When one walks in the woods or climbs mountains, there is a wonderful unity of body, mind, and spirit. Hiking strengthens the legs, increases stamina, invigorates the blood, and soothes the mind. Away from the madness of society, one is freed to observe nature’s lessons.
Erosion. Gnarled roots. The carcass of a dead deer. A flight of swallows. The high spirals of hawks. Bladed reflections of rushing water. Just budding bare branches. Gray rock, cracked, shattered, and worn. A fallen tree. A lone cloud. The laughter of plum branches. Even a little circle of rocks beside the trail — who put them there, or did any hand arrange them, and no matter which, what are the secrets of that circle?
There are a thousand meanings in every view, if only we open ourselves to see the scripture of the landscape.
~ Deng Ming-Dao, 365 Tao Daily Meditations
I feel limited by words and images today. I want to tell you about my walk in the fog early this morning, about how the fog was dark and creepy, light and airy, mysterious and magical, all at the same time. It was a frosty fog in which you could almost see ice crystals.
But I also want to share the experience of the chill of the fog and the way the breath freezes as you inhale and exhale, or the way the tips of the fingers burn with the cold dampness until you put them in your pockets to warm them up, and feel life and warmth slowly return.
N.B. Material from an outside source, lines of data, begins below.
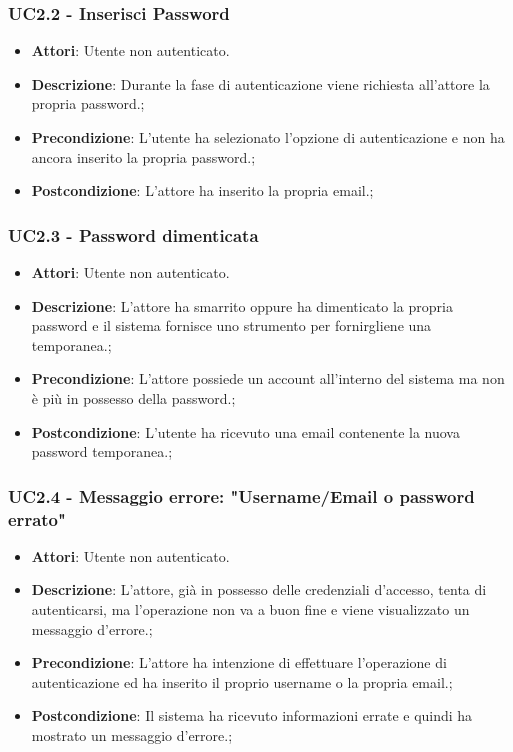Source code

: \subsubsection{UC2.2 - Inserisci Password} 
\label{sssec:UC2.2} 
\begin{itemize} 
\item \textbf{Attori}: Utente non autenticato.
\item \textbf{Descrizione}: Durante la fase di autenticazione viene richiesta all'attore la propria password.;
\item \textbf{Precondizione}: L'utente ha selezionato l'opzione di autenticazione e non ha ancora inserito la propria password.;
\item \textbf{Postcondizione}: L'attore ha inserito la propria email.;
\end{itemize} 
\subsubsection{UC2.3 - Password dimenticata} 
\label{sssec:UC2.3} 
\begin{itemize} 
\item \textbf{Attori}: Utente non autenticato.
\item \textbf{Descrizione}: L'attore ha smarrito oppure ha dimenticato la propria password e il sistema fornisce uno strumento per fornirgliene una temporanea.;
\item \textbf{Precondizione}: L'attore possiede un account all'interno del sistema ma non è più in possesso della password.;
\item \textbf{Postcondizione}: L'utente ha ricevuto una email contenente la nuova password temporanea.;
\end{itemize} 
\subsubsection{UC2.4 - Messaggio errore: "Username/Email o password errato"} 
\label{sssec:UC2.4} 
\begin{itemize} 
\item \textbf{Attori}: Utente non autenticato.
\item \textbf{Descrizione}: L'attore, già in possesso delle credenziali d'accesso, tenta di autenticarsi, ma l'operazione non va a buon fine e viene visualizzato un messaggio d'errore.;
\item \textbf{Precondizione}: L'attore ha intenzione di effettuare l'operazione di autenticazione ed ha inserito il proprio username o la propria email.;
\item \textbf{Postcondizione}: Il sistema ha ricevuto informazioni errate e quindi ha mostrato un messaggio d'errore.;
\end{itemize}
It was like walking in the smoke of liquid nitrogen. I expected to freeze solid at any moment, forever standing in winter’s mist. I wish I had better words to describe it.
I can show you images, but the photos can’t convey the slick iciness of the surface of the boardwalks or how I had to walk carefully, almost sideways, to get out to the dock without falling. I didn’t step out on to the dock at all for fear that I’d end up slip-sliding into the creek. Instead, I peered around the corner from the boardwalk.
I can use words, but I want you to hear the sound of guns firing in the distance, the deep pop-pop-pop-pop-pop-pop-pop, like a string of firecrackers exploding one after another, some of them overlapping so you know there is more than one hunter, followed by the honking alarms of geese as they take flight and flee the scene. How far distant this is happening is hard to say because of the peculiar way sound is carried in the fog. It could be miles away. It could be just around the bend in the creek.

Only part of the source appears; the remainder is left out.